Work request:
Where a line of the records contains the word "option", show that line.

Exercise inputs:
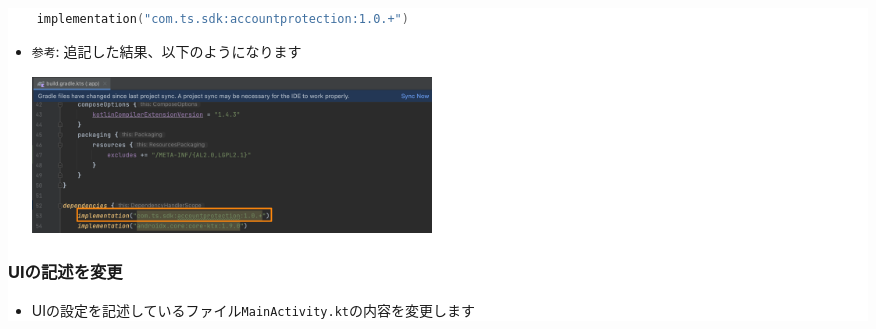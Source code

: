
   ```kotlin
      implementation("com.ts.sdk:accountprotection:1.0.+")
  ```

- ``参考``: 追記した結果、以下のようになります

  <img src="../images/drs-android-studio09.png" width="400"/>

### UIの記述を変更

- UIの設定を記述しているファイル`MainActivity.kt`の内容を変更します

...

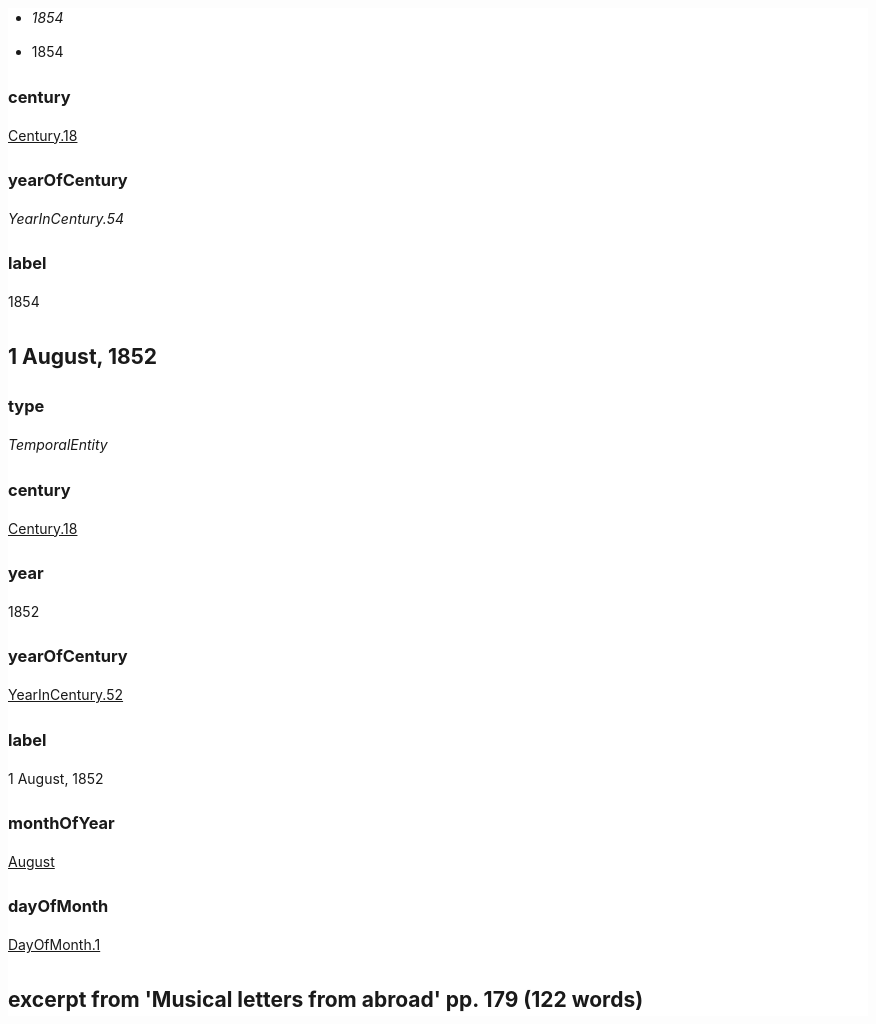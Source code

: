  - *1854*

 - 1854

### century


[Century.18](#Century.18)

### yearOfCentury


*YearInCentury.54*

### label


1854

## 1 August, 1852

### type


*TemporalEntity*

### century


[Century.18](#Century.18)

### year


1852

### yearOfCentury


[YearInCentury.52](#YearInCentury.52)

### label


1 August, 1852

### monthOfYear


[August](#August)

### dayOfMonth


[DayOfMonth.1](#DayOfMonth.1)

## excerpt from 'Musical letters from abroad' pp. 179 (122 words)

==

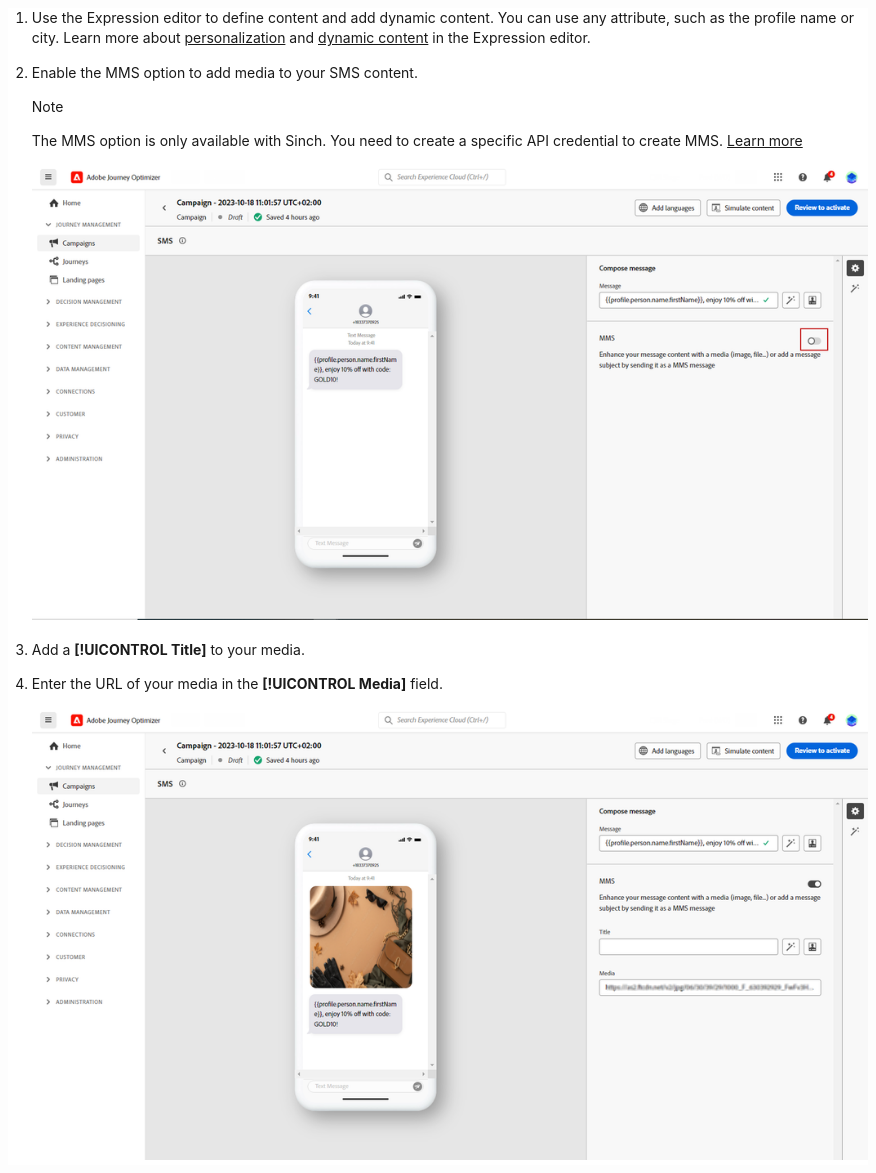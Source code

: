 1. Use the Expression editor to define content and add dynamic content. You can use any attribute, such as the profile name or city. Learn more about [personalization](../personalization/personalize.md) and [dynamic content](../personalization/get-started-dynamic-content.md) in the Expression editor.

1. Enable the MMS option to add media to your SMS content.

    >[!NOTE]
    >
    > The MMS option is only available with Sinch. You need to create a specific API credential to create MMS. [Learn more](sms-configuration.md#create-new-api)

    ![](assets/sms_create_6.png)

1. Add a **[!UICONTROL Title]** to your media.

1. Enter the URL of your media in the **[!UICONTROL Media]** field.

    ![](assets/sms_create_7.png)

Output:
1. Enable the MMS option to add media to your SMS content.
    > The MMS option is only available with Sinch. You need to create a specific API credential to create MMS. [Learn more](sms-configuration.md#create-new-api)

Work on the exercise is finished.